***** Data under study

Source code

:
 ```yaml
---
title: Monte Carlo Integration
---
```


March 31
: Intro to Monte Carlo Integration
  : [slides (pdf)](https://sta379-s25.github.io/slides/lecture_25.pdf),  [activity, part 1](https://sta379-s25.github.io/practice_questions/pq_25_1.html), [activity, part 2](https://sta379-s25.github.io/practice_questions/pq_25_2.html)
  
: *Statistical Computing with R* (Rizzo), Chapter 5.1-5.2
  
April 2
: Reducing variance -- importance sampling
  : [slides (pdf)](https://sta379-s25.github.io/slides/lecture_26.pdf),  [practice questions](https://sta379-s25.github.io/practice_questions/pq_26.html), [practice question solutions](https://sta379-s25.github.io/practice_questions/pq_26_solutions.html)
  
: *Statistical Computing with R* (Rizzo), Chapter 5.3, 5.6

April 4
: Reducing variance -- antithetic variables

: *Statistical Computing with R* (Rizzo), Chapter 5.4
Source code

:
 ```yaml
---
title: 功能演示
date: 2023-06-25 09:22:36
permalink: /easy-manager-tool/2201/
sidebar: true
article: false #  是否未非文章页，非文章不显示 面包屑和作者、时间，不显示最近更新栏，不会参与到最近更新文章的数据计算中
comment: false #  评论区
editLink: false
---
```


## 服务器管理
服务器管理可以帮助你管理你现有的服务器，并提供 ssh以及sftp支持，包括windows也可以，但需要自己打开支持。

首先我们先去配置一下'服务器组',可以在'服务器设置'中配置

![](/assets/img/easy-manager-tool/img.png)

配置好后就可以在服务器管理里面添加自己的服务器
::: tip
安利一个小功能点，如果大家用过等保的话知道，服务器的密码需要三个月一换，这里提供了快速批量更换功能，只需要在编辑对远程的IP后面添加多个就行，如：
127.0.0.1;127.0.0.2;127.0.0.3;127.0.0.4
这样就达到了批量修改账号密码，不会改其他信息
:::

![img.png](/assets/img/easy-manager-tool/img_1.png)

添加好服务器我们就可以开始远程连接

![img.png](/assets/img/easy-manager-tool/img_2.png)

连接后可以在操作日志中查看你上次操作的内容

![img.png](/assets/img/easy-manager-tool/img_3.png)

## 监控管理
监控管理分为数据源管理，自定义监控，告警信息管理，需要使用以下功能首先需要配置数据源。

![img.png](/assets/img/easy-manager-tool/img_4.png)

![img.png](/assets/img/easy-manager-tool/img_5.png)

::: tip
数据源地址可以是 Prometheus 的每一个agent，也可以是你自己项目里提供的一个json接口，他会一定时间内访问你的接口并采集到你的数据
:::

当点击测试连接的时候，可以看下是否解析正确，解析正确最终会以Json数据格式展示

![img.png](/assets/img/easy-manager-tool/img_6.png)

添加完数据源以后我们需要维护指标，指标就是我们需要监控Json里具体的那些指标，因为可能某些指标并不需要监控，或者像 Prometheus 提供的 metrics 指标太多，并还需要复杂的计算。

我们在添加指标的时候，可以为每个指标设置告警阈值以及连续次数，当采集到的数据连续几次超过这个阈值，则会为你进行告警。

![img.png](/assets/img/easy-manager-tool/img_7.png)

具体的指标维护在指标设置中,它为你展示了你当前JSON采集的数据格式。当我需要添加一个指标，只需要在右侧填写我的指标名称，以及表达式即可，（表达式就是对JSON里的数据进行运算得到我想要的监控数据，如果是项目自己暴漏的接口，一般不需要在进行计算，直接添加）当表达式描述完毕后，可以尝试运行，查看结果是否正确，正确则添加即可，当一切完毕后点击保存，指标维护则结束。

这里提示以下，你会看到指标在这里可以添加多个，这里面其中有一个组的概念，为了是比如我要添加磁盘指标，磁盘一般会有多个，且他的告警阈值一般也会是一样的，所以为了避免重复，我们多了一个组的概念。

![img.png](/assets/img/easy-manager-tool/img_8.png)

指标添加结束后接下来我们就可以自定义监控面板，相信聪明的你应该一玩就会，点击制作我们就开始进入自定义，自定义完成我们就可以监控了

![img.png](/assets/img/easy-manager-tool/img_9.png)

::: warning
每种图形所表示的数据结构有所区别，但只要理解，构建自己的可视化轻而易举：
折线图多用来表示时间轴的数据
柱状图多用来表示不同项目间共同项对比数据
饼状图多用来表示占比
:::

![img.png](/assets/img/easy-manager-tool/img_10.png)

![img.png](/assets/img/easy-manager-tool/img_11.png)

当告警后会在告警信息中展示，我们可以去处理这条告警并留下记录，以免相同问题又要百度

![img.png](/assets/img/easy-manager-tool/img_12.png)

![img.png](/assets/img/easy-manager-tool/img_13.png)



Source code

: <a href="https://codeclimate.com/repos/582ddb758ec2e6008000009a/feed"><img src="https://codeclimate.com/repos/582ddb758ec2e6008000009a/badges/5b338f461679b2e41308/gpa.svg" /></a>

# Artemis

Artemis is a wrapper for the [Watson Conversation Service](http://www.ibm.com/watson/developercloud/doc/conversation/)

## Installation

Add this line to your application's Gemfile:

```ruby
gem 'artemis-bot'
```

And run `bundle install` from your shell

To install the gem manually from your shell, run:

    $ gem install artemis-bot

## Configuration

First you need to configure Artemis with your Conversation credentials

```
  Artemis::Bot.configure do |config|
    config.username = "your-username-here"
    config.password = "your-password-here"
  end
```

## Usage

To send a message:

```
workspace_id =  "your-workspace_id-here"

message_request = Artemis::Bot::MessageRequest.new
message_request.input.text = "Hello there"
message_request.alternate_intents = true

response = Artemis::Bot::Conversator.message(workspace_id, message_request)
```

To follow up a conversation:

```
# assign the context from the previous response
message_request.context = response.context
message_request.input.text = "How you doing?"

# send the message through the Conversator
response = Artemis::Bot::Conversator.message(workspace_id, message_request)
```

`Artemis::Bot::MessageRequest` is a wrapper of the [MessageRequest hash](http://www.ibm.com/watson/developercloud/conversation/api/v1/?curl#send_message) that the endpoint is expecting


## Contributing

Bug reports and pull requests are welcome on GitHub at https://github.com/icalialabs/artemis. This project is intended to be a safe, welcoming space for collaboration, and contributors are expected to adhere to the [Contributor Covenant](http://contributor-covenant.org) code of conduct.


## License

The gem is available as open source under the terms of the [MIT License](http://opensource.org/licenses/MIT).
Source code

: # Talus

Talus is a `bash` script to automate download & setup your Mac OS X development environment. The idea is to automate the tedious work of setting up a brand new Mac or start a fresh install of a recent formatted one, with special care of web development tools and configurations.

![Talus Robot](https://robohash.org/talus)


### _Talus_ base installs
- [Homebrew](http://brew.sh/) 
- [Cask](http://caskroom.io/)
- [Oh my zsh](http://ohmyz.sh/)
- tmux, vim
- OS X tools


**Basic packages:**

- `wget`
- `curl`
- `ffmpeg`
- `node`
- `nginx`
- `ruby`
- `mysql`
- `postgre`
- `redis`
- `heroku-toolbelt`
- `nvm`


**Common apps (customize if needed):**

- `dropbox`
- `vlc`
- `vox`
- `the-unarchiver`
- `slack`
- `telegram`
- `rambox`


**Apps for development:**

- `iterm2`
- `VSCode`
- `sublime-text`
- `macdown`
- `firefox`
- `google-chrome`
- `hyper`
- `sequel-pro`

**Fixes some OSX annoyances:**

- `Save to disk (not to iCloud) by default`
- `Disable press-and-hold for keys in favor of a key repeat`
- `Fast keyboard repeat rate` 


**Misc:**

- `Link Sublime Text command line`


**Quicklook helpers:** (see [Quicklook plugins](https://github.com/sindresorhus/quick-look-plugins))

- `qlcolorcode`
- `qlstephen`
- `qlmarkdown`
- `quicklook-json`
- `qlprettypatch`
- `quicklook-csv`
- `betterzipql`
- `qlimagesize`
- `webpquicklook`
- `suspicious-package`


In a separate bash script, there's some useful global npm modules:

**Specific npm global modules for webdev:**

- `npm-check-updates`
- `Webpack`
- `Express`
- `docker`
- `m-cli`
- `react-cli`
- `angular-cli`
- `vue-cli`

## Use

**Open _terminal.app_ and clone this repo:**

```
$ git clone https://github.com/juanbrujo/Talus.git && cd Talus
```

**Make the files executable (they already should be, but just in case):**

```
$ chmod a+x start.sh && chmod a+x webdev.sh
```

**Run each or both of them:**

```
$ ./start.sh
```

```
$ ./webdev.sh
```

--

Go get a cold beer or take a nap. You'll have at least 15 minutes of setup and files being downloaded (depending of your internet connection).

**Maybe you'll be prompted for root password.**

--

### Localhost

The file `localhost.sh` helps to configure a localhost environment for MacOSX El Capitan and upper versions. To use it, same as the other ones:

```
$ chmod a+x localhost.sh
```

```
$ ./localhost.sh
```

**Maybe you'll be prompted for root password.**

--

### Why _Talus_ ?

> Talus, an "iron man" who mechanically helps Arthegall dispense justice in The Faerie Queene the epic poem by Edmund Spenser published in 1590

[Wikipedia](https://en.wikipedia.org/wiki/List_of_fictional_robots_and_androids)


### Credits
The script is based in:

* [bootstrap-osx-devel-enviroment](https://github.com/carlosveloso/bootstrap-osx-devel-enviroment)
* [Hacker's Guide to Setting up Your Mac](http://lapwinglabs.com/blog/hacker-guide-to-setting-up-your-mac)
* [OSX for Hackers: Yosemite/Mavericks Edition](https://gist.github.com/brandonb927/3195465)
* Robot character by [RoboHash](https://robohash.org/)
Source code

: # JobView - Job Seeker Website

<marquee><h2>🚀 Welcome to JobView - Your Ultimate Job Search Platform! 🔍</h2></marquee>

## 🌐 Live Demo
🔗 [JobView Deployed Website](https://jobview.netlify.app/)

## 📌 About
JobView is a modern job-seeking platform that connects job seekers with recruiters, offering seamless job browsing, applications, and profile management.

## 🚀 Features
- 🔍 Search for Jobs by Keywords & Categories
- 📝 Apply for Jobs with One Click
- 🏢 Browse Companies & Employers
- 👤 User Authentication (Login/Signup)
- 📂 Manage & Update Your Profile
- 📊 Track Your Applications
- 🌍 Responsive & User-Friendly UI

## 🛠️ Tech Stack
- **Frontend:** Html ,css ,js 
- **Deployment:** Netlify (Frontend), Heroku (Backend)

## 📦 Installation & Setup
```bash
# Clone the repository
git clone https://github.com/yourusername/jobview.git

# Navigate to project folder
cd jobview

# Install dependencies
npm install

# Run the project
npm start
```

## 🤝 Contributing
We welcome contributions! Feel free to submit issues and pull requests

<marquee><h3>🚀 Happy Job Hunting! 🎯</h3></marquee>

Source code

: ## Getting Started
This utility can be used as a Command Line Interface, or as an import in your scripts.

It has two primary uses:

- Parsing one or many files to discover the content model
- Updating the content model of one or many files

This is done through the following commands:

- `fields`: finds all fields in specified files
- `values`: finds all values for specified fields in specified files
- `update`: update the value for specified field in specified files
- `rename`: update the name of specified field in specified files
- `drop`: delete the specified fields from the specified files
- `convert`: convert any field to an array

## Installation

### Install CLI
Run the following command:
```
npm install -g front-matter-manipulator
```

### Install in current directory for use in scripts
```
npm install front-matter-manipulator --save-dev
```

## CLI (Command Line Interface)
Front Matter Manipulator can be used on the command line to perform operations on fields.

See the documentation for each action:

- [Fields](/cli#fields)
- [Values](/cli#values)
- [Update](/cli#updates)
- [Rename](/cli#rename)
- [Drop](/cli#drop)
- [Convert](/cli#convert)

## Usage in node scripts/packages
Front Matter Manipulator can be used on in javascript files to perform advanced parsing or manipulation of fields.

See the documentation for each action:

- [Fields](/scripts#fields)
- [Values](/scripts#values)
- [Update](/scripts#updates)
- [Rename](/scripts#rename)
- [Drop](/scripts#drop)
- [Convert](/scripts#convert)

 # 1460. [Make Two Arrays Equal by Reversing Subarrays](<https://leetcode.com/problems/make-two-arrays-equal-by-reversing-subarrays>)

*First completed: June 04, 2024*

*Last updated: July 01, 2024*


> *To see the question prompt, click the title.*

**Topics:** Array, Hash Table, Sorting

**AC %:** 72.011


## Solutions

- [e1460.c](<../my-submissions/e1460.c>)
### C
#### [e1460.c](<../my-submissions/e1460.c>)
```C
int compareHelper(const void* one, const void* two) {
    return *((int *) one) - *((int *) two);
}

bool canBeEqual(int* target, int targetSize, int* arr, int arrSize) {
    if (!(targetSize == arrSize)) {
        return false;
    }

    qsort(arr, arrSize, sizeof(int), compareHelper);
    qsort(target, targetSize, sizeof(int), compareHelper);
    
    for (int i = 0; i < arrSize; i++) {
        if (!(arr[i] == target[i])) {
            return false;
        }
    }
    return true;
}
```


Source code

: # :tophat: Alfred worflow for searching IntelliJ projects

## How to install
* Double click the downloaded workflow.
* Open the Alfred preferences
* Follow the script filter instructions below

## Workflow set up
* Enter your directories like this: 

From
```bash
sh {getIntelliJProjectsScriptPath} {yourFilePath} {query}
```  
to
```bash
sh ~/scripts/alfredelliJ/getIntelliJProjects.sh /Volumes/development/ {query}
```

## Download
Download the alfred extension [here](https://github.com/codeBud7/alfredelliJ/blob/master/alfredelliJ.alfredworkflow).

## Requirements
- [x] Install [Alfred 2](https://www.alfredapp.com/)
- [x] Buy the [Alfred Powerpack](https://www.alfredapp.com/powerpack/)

**********

[Your task] Search the records for the word "scripts" and return every line that holds it.

[Answer below]
This utility can be used as a Command Line Interface, or as an import in your scripts.
### Install in current directory for use in scripts
## Usage in node scripts/packages
- [Fields](/scripts#fields)
- [Values](/scripts#values)
- [Update](/scripts#updates)
- [Rename](/scripts#rename)
- [Drop](/scripts#drop)
- [Convert](/scripts#convert)
sh ~/scripts/alfredelliJ/getIntelliJProjects.sh /Volumes/development/ {query}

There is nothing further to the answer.